__Exercise directions__: From the first line to the last, write out the records exactly.

(Data shown Opens)

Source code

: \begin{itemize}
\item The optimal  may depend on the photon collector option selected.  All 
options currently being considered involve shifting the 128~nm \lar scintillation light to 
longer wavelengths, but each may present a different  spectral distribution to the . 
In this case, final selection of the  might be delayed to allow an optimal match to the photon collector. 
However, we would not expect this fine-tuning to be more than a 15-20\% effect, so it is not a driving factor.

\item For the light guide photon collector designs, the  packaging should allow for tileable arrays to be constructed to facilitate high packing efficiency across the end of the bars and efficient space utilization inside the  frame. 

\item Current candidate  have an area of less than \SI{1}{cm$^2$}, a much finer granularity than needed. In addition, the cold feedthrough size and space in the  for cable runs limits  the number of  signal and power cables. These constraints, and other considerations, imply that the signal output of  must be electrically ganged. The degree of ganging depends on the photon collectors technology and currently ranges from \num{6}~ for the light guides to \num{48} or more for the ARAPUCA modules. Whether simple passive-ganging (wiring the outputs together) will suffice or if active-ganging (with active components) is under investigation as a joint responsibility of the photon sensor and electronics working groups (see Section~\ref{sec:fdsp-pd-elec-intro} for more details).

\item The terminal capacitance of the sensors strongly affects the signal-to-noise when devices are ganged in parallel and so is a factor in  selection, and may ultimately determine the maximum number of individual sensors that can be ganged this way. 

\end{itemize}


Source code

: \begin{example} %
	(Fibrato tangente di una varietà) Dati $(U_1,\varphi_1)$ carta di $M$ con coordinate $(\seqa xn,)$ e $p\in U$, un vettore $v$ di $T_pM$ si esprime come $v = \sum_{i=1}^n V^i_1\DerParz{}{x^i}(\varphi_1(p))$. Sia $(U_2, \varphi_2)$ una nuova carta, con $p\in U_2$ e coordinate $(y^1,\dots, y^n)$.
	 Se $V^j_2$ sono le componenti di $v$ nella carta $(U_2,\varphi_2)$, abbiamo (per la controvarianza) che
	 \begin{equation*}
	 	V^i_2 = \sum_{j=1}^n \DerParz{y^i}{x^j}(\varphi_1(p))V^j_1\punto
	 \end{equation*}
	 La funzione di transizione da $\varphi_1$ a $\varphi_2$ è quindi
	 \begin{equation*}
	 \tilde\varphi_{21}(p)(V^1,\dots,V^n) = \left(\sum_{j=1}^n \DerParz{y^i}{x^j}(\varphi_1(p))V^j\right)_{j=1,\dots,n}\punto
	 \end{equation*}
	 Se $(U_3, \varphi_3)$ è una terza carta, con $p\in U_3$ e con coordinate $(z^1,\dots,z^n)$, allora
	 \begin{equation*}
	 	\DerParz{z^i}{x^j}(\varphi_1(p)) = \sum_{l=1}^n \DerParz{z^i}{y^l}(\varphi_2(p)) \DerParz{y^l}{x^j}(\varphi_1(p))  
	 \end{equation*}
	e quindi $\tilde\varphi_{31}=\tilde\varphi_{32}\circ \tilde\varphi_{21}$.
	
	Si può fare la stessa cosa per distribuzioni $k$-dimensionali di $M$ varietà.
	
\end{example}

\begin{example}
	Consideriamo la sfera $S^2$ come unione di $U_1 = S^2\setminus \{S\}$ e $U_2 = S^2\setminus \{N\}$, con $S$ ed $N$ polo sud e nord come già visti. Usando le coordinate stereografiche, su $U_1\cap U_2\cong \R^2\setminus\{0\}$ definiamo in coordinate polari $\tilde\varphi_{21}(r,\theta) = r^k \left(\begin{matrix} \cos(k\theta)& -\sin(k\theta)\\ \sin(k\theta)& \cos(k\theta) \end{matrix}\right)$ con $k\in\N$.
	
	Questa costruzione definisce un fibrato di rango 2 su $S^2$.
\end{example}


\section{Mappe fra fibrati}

(Data shown Closes)

__Task solution__:
Source code

: \begin{itemize}
\item The optimal  may depend on the photon collector option selected.  All 
options currently being considered involve shifting the 128~nm \lar scintillation light to 
longer wavelengths, but each may present a different  spectral distribution to the . 
In this case, final selection of the  might be delayed to allow an optimal match to the photon collector. 
However, we would not expect this fine-tuning to be more than a 15-20\% effect, so it is not a driving factor.

\item For the light guide photon collector designs, the  packaging should allow for tileable arrays to be constructed to facilitate high packing efficiency across the end of the bars and efficient space utilization inside the  frame. 

\item Current candidate  have an area of less than \SI{1}{cm$^2$}, a much finer granularity than needed. In addition, the cold feedthrough size and space in the  for cable runs limits  the number of  signal and power cables. These constraints, and other considerations, imply that the signal output of  must be electrically ganged. The degree of ganging depends on the photon collectors technology and currently ranges from \num{6}~ for the light guides to \num{48} or more for the ARAPUCA modules. Whether simple passive-ganging (wiring the outputs together) will suffice or if active-ganging (with active components) is under investigation as a joint responsibility of the photon sensor and electronics working groups (see Section~\ref{sec:fdsp-pd-elec-intro} for more details).

\item The terminal capacitance of the sensors strongly affects the signal-to-noise when devices are ganged in parallel and so is a factor in  selection, and may ultimately determine the maximum number of individual sensors that can be ganged this way. 

\end{itemize}


Source code

: \begin{example} %
	(Fibrato tangente di una varietà) Dati $(U_1,\varphi_1)$ carta di $M$ con coordinate $(\seqa xn,)$ e $p\in U$, un vettore $v$ di $T_pM$ si esprime come $v = \sum_{i=1}^n V^i_1\DerParz{}{x^i}(\varphi_1(p))$. Sia $(U_2, \varphi_2)$ una nuova carta, con $p\in U_2$ e coordinate $(y^1,\dots, y^n)$.
	 Se $V^j_2$ sono le componenti di $v$ nella carta $(U_2,\varphi_2)$, abbiamo (per la controvarianza) che
	 \begin{equation*}
	 	V^i_2 = \sum_{j=1}^n \DerParz{y^i}{x^j}(\varphi_1(p))V^j_1\punto
	 \end{equation*}
	 La funzione di transizione da $\varphi_1$ a $\varphi_2$ è quindi
	 \begin{equation*}
	 \tilde\varphi_{21}(p)(V^1,\dots,V^n) = \left(\sum_{j=1}^n \DerParz{y^i}{x^j}(\varphi_1(p))V^j\right)_{j=1,\dots,n}\punto
	 \end{equation*}
	 Se $(U_3, \varphi_3)$ è una terza carta, con $p\in U_3$ e con coordinate $(z^1,\dots,z^n)$, allora
	 \begin{equation*}
	 	\DerParz{z^i}{x^j}(\varphi_1(p)) = \sum_{l=1}^n \DerParz{z^i}{y^l}(\varphi_2(p)) \DerParz{y^l}{x^j}(\varphi_1(p))  
	 \end{equation*}
	e quindi $\tilde\varphi_{31}=\tilde\varphi_{32}\circ \tilde\varphi_{21}$.
	
	Si può fare la stessa cosa per distribuzioni $k$-dimensionali di $M$ varietà.
	
\end{example}

\begin{example}
	Consideriamo la sfera $S^2$ come unione di $U_1 = S^2\setminus \{S\}$ e $U_2 = S^2\setminus \{N\}$, con $S$ ed $N$ polo sud e nord come già visti. Usando le coordinate stereografiche, su $U_1\cap U_2\cong \R^2\setminus\{0\}$ definiamo in coordinate polari $\tilde\varphi_{21}(r,\theta) = r^k \left(\begin{matrix} \cos(k\theta)& -\sin(k\theta)\\ \sin(k\theta)& \cos(k\theta) \end{matrix}\right)$ con $k\in\N$.
	
	Questa costruzione definisce un fibrato di rango 2 su $S^2$.
\end{example}


\section{Mappe fra fibrati}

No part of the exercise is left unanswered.